Items from a data source
§

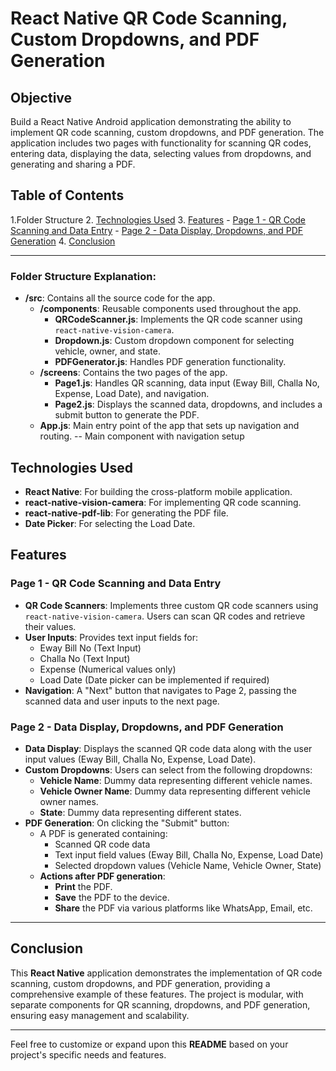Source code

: # React Native QR Code Scanning, Custom Dropdowns, and PDF Generation

## Objective

Build a React Native Android application demonstrating the ability to implement QR code scanning, custom dropdowns, and PDF generation. The application includes two pages with functionality for scanning QR codes, entering data, displaying the data, selecting values from dropdowns, and generating and sharing a PDF.

## Table of Contents
1.Folder Structure
2. [Technologies Used](#technologies-used)
3. [Features](#features)
    - [Page 1 - QR Code Scanning and Data Entry](#page-1---qr-code-scanning-and-data-entry)
    - [Page 2 - Data Display, Dropdowns, and PDF Generation](#page-2---data-display-dropdowns-and-pdf-generation)
4. [Conclusion](#conclusion)

---

 
### Folder Structure Explanation:

- **/src**: Contains all the source code for the app.
  - **/components**: Reusable components used throughout the app.
    - **QRCodeScanner.js**: Implements the QR code scanner using `react-native-vision-camera`.
    - **Dropdown.js**: Custom dropdown component for selecting vehicle, owner, and state.
    - **PDFGenerator.js**: Handles PDF generation functionality.
  - **/screens**: Contains the two pages of the app.
    - **Page1.js**: Handles QR scanning, data input (Eway Bill, Challa No, Expense, Load Date), and navigation.
    - **Page2.js**: Displays the scanned data, dropdowns, and includes a submit button to generate the PDF.
  - **App.js**: Main entry point of the app that sets up navigation and routing.
             -- Main component with navigation setup

## Technologies Used

- **React Native**: For building the cross-platform mobile application.
- **react-native-vision-camera**: For implementing QR code scanning.
- **react-native-pdf-lib**: For generating the PDF file.
- **Date Picker**: For selecting the Load Date.
  

## Features

### Page 1 - QR Code Scanning and Data Entry
- **QR Code Scanners**: Implements three custom QR code scanners using `react-native-vision-camera`. Users can scan QR codes and retrieve their values.
- **User Inputs**: Provides text input fields for:
  - Eway Bill No (Text Input)
  - Challa No (Text Input)
  - Expense (Numerical values only)
  - Load Date (Date picker can be implemented if required)
- **Navigation**: A "Next" button that navigates to Page 2, passing the scanned data and user inputs to the next page.

### Page 2 - Data Display, Dropdowns, and PDF Generation
- **Data Display**: Displays the scanned QR code data along with the user input values (Eway Bill, Challa No, Expense, Load Date).
- **Custom Dropdowns**: Users can select from the following dropdowns:
  - **Vehicle Name**: Dummy data representing different vehicle names.
  - **Vehicle Owner Name**: Dummy data representing different vehicle owner names.
  - **State**: Dummy data representing different states.
- **PDF Generation**: On clicking the "Submit" button:
  - A PDF is generated containing:
    - Scanned QR code data
    - Text input field values (Eway Bill, Challa No, Expense, Load Date)
    - Selected dropdown values (Vehicle Name, Vehicle Owner, State)
  - **Actions after PDF generation**:
    - **Print** the PDF.
    - **Save** the PDF to the device.
    - **Share** the PDF via various platforms like WhatsApp, Email, etc.

---

## Conclusion

This **React Native** application demonstrates the implementation of QR code scanning, custom dropdowns, and PDF generation, providing a comprehensive example of these features. The project is modular, with separate components for QR scanning, dropdowns, and PDF generation, ensuring easy management and scalability.

--- 

Feel free to customize or expand upon this **README** based on your project's specific needs and features.
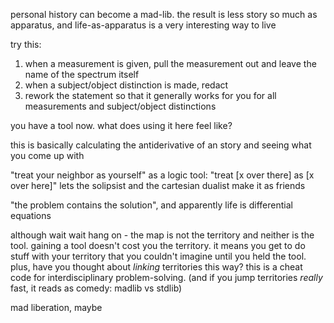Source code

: personal history can become a mad-lib. the result is less story so much as apparatus, and life-as-apparatus is a very interesting way to live

try this:

1. when a measurement is given, pull the measurement out and leave the name of the spectrum itself
2. when a subject/object distinction is made, redact
3. rework the statement so that it generally works for you for all measurements and subject/object distinctions

you have a tool now. what does using it here feel like?

this is basically calculating the antiderivative of an story and seeing what you come up with

"treat your neighbor as yourself" as a logic tool: "treat [x over there] as [x over here]" lets the solipsist and the cartesian dualist make it as friends

"the problem contains the solution", and apparently life is differential equations

although wait wait hang on - the map is not the territory and neither is the tool. gaining a tool doesn't cost you the territory. it means you get to do stuff with your territory that you couldn't imagine until you held the tool. plus, have you thought about *linking* territories this way? this is a cheat code for interdisciplinary problem-solving. (and if you jump territories *really* fast, it reads as comedy: madlib vs stdlib)

mad liberation, maybe
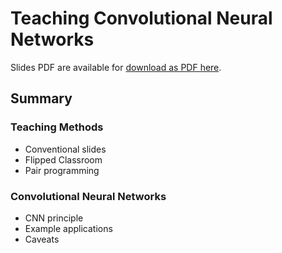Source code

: # Teaching Convolutional Neural Networks

Slides PDF are available for [download as PDF here](https://github.com/thawn/ttt-workshop-cnn/blob/main/book/slides/TTT_CNN.pdf).

## Summary

### Teaching Methods

* Conventional slides
* Flipped Classroom
* Pair programming

### Convolutional Neural Networks

* CNN principle
* Example applications
* Caveats
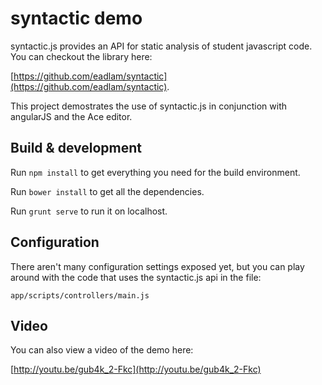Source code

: # syntactic demo
syntactic.js provides an API for static analysis of student javascript code.
You can checkout the library here: 

[https://github.com/eadlam/syntactic](https://github.com/eadlam/syntactic).

This project demostrates the use of syntactic.js in conjunction with angularJS
and the Ace editor.

## Build & development

Run `npm install` to get everything you need for the build environment.

Run `bower install` to get all the dependencies.

Run `grunt serve` to run it on localhost.

## Configuration

There aren't many configuration settings exposed yet, but you can play 
around with the code that uses the syntactic.js api in the file:

`app/scripts/controllers/main.js`

## Video

You can also view a video of the demo here:

[http://youtu.be/gub4k_2-Fkc](http://youtu.be/gub4k_2-Fkc)


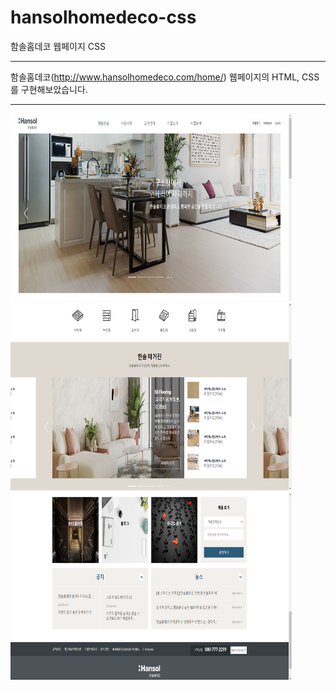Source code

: # hansolhomedeco-css
함솔홈데코 웹페이지 CSS
* * *
함솔홈데코(http://www.hansolhomedeco.com/home/) 웹페이지의 HTML, CSS를 구현해보았습니다.
* * *
<img src="/images/capture1.PNG" width="450px" height="300px" title="px(픽셀) 크기 설정" alt="capture1"></img><br/>
<img src="/images/capture2.PNG" width="450px" height="300px" title="px(픽셀) 크기 설정" alt="capture2"></img><br/>
<img src="/images/capture3.PNG" width="450px" height="300px" title="px(픽셀) 크기 설정" alt="capture3"></img>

§

What is needed ::
Print the lines from the beginning of the records up to and including the line containing "- **QRCodeScanner.js**: Implements", word for word, with no pictures.

Reply to the exercise ::
Source code

: # React Native QR Code Scanning, Custom Dropdowns, and PDF Generation

## Objective

Build a React Native Android application demonstrating the ability to implement QR code scanning, custom dropdowns, and PDF generation. The application includes two pages with functionality for scanning QR codes, entering data, displaying the data, selecting values from dropdowns, and generating and sharing a PDF.

## Table of Contents
1.Folder Structure
2. [Technologies Used](#technologies-used)
3. [Features](#features)
    - [Page 1 - QR Code Scanning and Data Entry](#page-1---qr-code-scanning-and-data-entry)
    - [Page 2 - Data Display, Dropdowns, and PDF Generation](#page-2---data-display-dropdowns-and-pdf-generation)
4. [Conclusion](#conclusion)

---

 
### Folder Structure Explanation:

- **/src**: Contains all the source code for the app.
  - **/components**: Reusable components used throughout the app.
    - **QRCodeScanner.js**: Implements the QR code scanner using `react-native-vision-camera`.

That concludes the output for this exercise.